One side benefit is that stands are usually in plain view with the current project highly visible, ready to be complimented and begging to be worked on. People with cats may find that felines appreciate stands too, to the dismay of the stitcher.
Standard hoops are made of wood or plastic. They are inexpensive and widely available. While most are circular, there are some oval shaped ones. A variation on the hoop consists of a plastic outer ring and a metal inner spring/ring.
Common complaints about hoops:
- Having to move the hoop as stitching progresses can be a nuisance.
- A hoop placed over existing stitches may distort them.
- Marks, stains or creases may be left in the fabric.
Make sure your hoops are clean. Plastic hoops can be washed in the dishwasher.
Remove the hoop when you are not working.
A set of scroll bars consists of two wooden scroll bars and two spacers. The fabric is attached to the scroll bars (which look like dowel rods). The spacers hold the scroll bars apart. They may be attached with wing nuts (cheaper) or with wooden knobs (more expensive).
There are several methods for attaching the fabric. A bar may have a strip of heavy-duty material stapled to it. The fabric for the project is then basted on, using a strong thread such as quilting or carpet thread. Another style has a slit in the bar into which the edge of the fabric is placed. A third style uses a groove in the bar and a tube or rod to hold the fabric in the groove.
Scroll rods and spacer bars are available in many sizes. Select a scroll rod size that is slightly wider than your fabric. Any fabric longer than the spacer bars is rolled up onto the scroll rods.
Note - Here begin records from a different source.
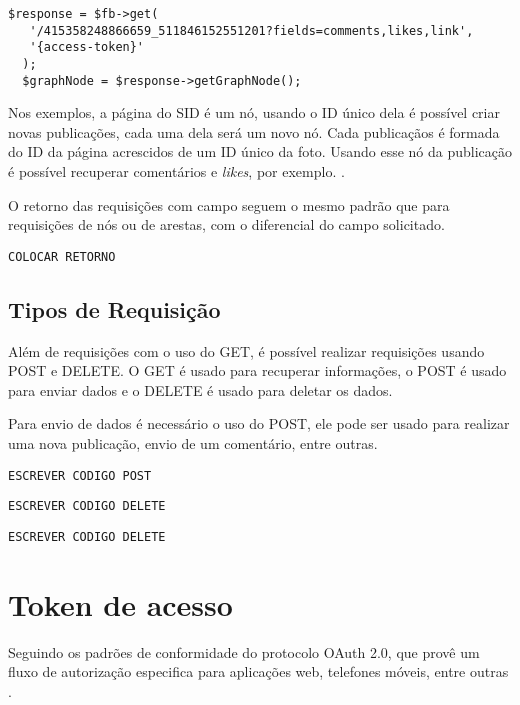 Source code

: \begin{lstlisting}[caption={Requsição de diversos atributos},label={lst:requisicao8}]
  $response = $fb->get(
   '/415358248866659_511846152551201?fields=comments,likes,link', 
   '{access-token}'
  );
  $graphNode = $response->getGraphNode();
\end{lstlisting}

Nos exemplos, a página do SID é um nó, usando o ID único dela é possível criar novas publicações, cada uma dela será um novo nó. Cada publicaçãos é formada do ID da página acrescidos de um ID único da foto. Usando esse nó da publicação é possível recuperar comentários e \textit{likes}, por exemplo. \cite{facebook2018b}.

O retorno das requisições com campo seguem o mesmo padrão que para requisições de nós ou de arestas, com o diferencial do campo solicitado.

\begin{lstlisting}[caption={Retorno das requisições \ref{lst:requisicao7} e \ref{lst:requisicao8} (Campos)}, label={lst:retornoRequisicao8}]
COLOCAR RETORNO
\end{lstlisting}

\subsection{Tipos de Requisição}
Além de requisições com o uso do GET, é possível realizar requisições usando POST e DELETE. O GET é usado para recuperar informações, o POST é usado para enviar dados e o DELETE é usado para deletar os dados.

Para envio de dados é necessário o uso do POST, ele pode ser usado para realizar uma nova publicação, envio de um comentário, entre outras.
\begin{lstlisting}[caption={Requsição POST},label={lst:requisicao9}]
ESCREVER CODIGO POST
\end{lstlisting}

\begin{lstlisting}[caption={Requsição DELETE},label={lst:requisicao10}]
ESCREVER CODIGO DELETE
\end{lstlisting}

\begin{lstlisting}[caption={Retorno das requisições \ref{lst:requisicao9} e \ref{lst:requisicao10}},label={lst:requisicao11}]
ESCREVER CODIGO DELETE
\end{lstlisting}

\section{Token de acesso}
\label{sec:tokenDeAcesso}
Seguindo os padrões de conformidade do protocolo OAuth 2.0, que provê um fluxo de autorização especifica para aplicações web, telefones móveis, entre outras \cite{oauth2018}. 


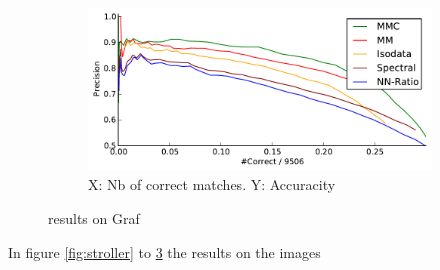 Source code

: \documentclass{article}
\begin{document}
\begin{figure}
{\begin{subfigure}[t]{0.35\textwidth}
			\label{fig:graf3}
		\end{subfigure}%
		~ %
		\begin{subfigure}[t]{0.35\textwidth}
			\centering
			\includegraphics[width=\textwidth]{images/result_graf}
			\caption{X: Nb of correct matches. Y: Accuracity}
			\label{fig:result_graf}
		\end{subfigure}%
	}%
	\label{fig:graf}
	\caption{results on Graf}
\end{figure}

In figure \ref{fig:stroller} to \ref{fig:graf} the results on the images



\end{document}
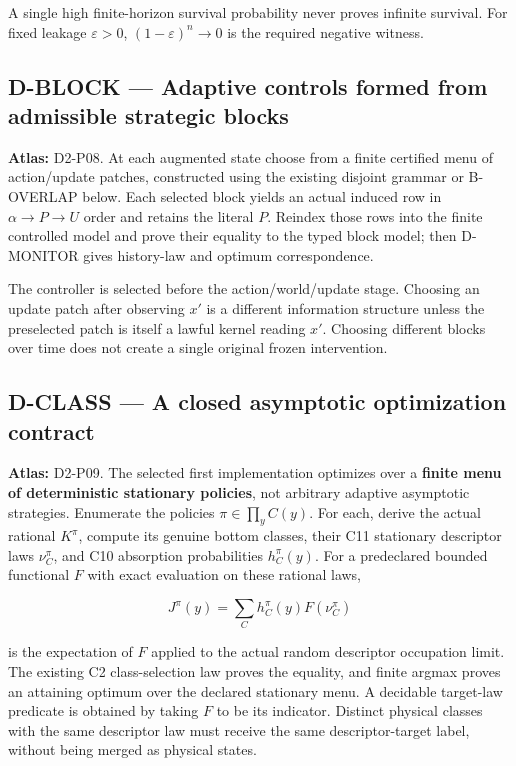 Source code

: \documentclass[
  11pt,
  a4paper,
]{article}
\begin{document}
A single high finite-horizon survival probability never proves infinite
survival. For fixed leakage \(\varepsilon>0\), \((1-\varepsilon)^n\to0\)
is the required negative witness.

\subsection{D-BLOCK --- Adaptive controls formed from admissible
strategic
blocks}\label{d-block-adaptive-controls-formed-from-admissible-strategic-blocks}

\textbf{Atlas:} D2-P08. At each augmented state choose from a finite
certified menu of action/update patches, constructed using the existing
disjoint grammar or B-OVERLAP below. Each selected block yields an
actual induced row in \(\alpha\to P\to U\) order and retains the literal
\(P\). Reindex those rows into the finite controlled model and prove
their equality to the typed block model; then D-MONITOR gives
history-law and optimum correspondence.

The controller is selected before the action/world/update stage.
Choosing an update patch after observing \(x'\) is a different
information structure unless the preselected patch is itself a lawful
kernel reading \(x'\). Choosing different blocks over time does not
create a single original frozen intervention.

\subsection{D-CLASS --- A closed asymptotic optimization
contract}\label{d-class-a-closed-asymptotic-optimization-contract}

\textbf{Atlas:} D2-P09. The selected first implementation optimizes over
a \textbf{finite menu of deterministic stationary policies}, not
arbitrary adaptive asymptotic strategies. Enumerate the policies
\(\pi\in\prod_yC(y)\). For each, derive the actual rational \(K^\pi\),
compute its genuine bottom classes, their C11 stationary descriptor laws
\(\nu_C^\pi\), and C10 absorption probabilities \(h_C^\pi(y)\). For a
predeclared bounded functional \(F\) with exact evaluation on these
rational laws,

\[J^\pi(y)=\sum_C h_C^\pi(y)F(\nu_C^\pi)\]

is the expectation of \(F\) applied to the actual random descriptor
occupation limit. The existing C2 class-selection law proves the
equality, and finite argmax proves an attaining optimum over the
declared stationary menu. A decidable target-law predicate is obtained
by taking \(F\) to be its indicator. Distinct physical classes with the
same descriptor law must receive the same descriptor-target label,
without being merged as physical states.
\end{document}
Much more of the project is "in-range" than with a hoop. Tension is not even in the horizontal and vertical directions, but this isn't too noticeable if the scroll tension is kept very tight.
It is possible to purchase a basic set of scroll bars quite cheaply, so you can experiment and see if you like them.
Suggestions--Mark the centre of the scroll rod, to make it easier to centre the fabric. When attaching the fabric to the scroll rod, work from the centre and work out to the edges.
Q-Snaps are manufactured by the Q-Snap Corporation, located in the USA in Parsons, Tennessee. Q-Snaps consist of four pieces of white plastic pipe, about 1" in diameter, which are joined at the corners to form a square or rectangle. The fabric is held onto each side by a shell of plastic which snaps down over the pipe.
Q-Snaps are sold in packages of four sides, in lengths of 6 inches, 8 inches, 11 inches and 17 inches. They are then assembled by the user to form, for example, an 8x11 inch rectangle.
People who use them like their versatility. The fabric creases caused by hoops doesn't seem to occur. The tension is even in both the vertical and horizontal directions, unlike scroll bars.
Stretcher bars are made of wood. They are sold in packages of two sides. I have seen them in lengths from 4"-40". The sides are assembled to form a square or rectangle.
With stretcher bars, the entire project area is visible at all times. Some people prefer to use stretcher bars only with stiffer fabrics, such as canvas, but other stitchers like them even for soft linens/evenweaves.
The edges of the fabric should be prepared in some way to make them stronger and to stop them from fraying. Basting, hemming or binding tape are recommended by different people. The fabric is then attached to the frame with quilting tacks or staples. Start at the centre of each side and work out to the edges. The fabric should be taut, but not distorted. The tension is even in both the vertical and horizontal directions, unlike scroll bars.